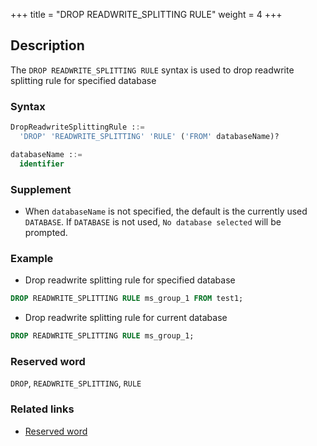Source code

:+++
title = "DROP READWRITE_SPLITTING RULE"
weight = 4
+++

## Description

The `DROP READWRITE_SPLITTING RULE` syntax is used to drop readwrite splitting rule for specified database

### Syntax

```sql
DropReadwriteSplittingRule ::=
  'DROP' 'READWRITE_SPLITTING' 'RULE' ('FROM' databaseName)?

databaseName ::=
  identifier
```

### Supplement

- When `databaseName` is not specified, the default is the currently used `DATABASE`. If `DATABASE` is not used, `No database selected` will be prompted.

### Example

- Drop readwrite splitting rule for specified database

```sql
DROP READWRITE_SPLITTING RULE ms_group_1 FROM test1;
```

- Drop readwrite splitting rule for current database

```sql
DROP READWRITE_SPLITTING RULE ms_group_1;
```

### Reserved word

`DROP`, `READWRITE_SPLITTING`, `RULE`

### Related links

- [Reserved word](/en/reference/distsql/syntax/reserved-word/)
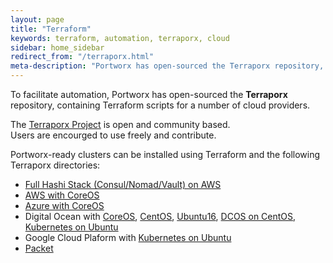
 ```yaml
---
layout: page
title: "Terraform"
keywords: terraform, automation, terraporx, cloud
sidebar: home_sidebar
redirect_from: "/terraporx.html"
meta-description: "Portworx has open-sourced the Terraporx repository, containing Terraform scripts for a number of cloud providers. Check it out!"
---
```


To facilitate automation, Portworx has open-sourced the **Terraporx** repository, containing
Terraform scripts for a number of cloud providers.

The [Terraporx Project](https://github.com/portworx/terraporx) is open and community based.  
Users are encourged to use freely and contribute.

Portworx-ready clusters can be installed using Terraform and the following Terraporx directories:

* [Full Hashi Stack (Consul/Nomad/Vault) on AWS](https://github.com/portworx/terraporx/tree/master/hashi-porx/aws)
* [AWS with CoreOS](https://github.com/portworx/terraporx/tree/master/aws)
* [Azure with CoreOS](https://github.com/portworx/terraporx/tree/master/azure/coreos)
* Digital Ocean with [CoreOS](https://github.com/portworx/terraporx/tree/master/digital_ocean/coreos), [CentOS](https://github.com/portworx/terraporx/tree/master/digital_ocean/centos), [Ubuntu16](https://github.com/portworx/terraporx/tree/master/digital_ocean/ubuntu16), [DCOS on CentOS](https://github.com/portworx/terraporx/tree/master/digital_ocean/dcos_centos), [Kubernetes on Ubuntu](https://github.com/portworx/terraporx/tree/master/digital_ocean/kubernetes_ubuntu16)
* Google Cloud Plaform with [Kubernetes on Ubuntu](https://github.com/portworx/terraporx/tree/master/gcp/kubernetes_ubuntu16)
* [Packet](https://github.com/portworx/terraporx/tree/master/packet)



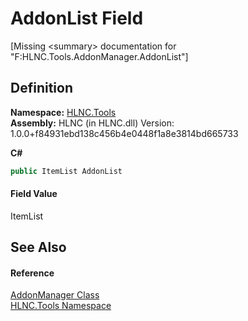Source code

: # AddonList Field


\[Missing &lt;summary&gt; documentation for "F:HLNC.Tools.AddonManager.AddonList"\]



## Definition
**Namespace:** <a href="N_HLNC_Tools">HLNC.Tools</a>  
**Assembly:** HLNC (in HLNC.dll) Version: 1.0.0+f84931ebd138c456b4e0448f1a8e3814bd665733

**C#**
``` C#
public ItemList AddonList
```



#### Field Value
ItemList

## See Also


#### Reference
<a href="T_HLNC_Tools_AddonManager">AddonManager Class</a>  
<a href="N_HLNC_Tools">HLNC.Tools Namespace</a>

◆ ◆ ◆ ◆ ◆

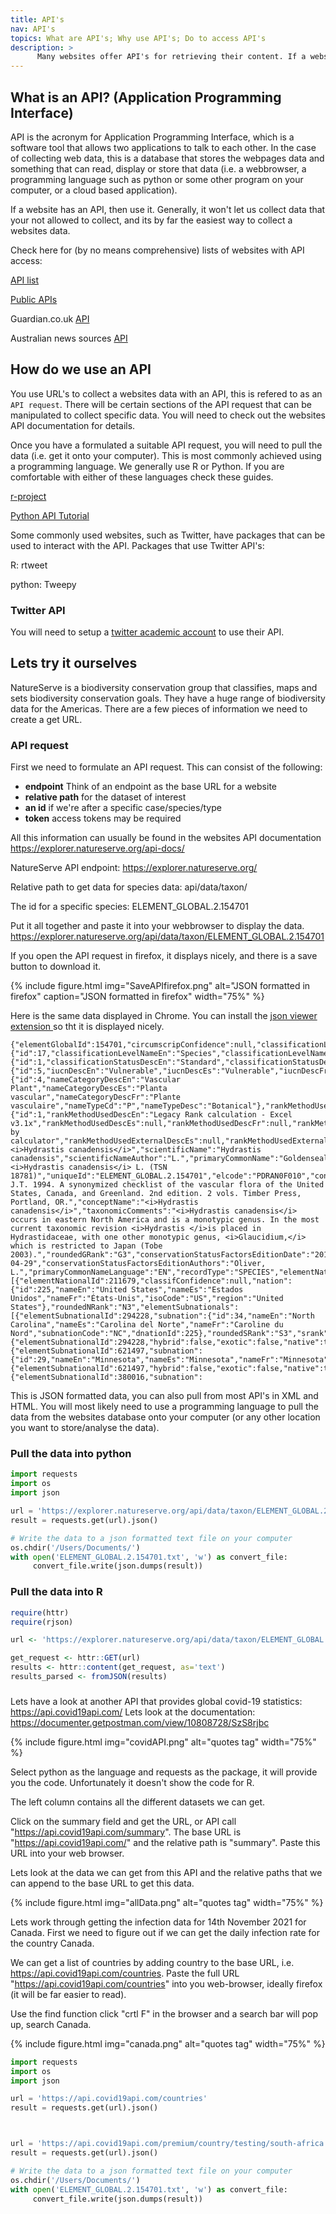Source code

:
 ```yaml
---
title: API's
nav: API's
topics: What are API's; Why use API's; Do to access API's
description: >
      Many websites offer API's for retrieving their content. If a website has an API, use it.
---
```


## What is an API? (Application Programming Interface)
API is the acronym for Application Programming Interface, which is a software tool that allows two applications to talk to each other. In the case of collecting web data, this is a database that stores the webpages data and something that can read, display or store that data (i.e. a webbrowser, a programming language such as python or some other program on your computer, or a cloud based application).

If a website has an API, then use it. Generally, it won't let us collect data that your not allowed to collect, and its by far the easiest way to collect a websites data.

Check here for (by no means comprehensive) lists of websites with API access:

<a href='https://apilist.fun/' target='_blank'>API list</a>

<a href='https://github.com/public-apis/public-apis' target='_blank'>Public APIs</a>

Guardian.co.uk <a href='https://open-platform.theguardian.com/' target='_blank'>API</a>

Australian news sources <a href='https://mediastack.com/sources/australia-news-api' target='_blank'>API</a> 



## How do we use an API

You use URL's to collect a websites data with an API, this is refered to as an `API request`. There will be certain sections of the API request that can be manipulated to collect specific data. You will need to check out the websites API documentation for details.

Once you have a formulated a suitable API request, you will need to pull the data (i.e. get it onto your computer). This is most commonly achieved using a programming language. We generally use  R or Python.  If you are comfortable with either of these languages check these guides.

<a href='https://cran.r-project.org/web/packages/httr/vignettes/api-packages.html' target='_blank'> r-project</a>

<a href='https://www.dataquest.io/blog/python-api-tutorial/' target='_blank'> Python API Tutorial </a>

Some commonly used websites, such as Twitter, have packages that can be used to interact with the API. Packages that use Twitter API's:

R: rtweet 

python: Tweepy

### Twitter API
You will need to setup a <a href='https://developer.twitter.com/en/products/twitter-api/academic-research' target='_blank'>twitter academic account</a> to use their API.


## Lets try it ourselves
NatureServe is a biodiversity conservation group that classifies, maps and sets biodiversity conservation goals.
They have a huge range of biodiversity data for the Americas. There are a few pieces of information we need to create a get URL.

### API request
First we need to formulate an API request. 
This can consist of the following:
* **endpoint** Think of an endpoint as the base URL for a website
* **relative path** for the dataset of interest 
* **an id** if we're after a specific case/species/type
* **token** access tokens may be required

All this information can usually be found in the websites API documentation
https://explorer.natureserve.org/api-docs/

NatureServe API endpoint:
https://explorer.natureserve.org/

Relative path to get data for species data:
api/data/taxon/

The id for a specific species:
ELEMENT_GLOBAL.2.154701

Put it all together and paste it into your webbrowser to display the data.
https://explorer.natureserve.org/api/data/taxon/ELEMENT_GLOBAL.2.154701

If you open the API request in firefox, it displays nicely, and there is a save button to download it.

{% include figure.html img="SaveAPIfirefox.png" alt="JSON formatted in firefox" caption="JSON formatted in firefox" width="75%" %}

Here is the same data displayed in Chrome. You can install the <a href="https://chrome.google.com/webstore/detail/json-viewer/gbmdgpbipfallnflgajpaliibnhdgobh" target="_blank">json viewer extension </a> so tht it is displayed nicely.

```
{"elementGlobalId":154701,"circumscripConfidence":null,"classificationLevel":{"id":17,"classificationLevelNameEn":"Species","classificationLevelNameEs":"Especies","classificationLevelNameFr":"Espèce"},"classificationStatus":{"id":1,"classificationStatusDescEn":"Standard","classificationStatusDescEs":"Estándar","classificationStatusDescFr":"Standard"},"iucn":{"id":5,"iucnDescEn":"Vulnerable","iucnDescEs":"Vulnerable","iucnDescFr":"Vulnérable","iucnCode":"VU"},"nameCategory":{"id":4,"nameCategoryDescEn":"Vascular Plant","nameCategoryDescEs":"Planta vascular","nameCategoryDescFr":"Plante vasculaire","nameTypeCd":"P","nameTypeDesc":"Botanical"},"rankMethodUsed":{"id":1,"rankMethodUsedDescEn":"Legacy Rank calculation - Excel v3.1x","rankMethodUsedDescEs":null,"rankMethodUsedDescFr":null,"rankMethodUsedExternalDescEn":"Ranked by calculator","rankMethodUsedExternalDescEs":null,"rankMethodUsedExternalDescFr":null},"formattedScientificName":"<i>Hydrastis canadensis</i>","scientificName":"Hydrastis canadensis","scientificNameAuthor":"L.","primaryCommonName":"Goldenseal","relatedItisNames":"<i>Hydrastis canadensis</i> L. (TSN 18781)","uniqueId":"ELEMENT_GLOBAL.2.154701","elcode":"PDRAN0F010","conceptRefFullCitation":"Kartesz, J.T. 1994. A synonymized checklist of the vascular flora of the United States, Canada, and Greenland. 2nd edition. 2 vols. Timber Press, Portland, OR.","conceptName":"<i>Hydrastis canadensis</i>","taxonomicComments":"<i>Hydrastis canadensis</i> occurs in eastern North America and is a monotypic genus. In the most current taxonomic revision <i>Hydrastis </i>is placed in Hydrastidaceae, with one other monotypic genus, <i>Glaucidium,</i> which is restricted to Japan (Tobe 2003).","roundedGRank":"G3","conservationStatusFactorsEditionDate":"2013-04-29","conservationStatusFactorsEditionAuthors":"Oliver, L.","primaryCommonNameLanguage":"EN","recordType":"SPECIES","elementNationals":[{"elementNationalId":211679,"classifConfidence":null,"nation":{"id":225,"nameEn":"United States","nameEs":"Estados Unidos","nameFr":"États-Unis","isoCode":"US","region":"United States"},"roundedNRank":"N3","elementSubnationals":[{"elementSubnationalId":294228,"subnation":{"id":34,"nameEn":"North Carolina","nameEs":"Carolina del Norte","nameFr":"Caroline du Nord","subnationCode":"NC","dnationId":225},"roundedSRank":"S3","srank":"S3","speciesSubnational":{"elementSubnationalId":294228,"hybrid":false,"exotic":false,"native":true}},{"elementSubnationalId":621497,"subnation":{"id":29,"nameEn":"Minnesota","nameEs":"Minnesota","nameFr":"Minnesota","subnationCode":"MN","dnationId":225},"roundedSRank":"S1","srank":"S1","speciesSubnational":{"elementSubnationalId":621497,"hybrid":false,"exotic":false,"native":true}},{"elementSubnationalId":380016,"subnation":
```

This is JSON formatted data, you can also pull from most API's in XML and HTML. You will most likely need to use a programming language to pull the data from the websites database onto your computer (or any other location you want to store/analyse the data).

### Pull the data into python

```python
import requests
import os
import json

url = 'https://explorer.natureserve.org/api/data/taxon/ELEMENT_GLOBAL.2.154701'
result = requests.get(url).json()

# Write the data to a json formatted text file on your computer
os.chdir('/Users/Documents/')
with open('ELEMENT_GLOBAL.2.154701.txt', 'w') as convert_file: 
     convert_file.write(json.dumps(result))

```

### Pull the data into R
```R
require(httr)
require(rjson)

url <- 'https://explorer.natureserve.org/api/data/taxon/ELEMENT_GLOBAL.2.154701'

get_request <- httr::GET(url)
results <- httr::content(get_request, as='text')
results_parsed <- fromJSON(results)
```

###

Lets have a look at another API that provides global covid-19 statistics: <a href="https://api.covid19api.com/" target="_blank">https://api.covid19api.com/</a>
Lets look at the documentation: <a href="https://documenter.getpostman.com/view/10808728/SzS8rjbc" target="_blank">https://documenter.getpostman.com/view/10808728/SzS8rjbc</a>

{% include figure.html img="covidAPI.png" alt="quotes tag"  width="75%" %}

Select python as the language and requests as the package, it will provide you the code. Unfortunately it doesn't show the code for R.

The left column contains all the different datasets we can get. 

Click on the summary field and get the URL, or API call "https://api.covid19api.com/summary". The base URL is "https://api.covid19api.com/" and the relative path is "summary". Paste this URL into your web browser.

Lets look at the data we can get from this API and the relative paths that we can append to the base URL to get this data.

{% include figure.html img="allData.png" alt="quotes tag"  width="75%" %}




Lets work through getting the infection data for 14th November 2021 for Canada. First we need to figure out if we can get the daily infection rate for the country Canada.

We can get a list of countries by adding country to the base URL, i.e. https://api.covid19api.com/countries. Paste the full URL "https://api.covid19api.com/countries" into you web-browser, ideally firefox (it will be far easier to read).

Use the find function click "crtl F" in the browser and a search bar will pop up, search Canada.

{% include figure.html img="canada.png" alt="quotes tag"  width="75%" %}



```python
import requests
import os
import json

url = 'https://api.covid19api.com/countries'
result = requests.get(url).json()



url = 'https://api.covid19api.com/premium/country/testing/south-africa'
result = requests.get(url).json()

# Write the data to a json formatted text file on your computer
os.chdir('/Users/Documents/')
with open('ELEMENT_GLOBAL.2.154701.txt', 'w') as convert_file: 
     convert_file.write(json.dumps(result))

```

◆ ◆ ◆ ◆ ◆

Across the entries above, work out the count of lines that hold the word "following", and state that number alone.

2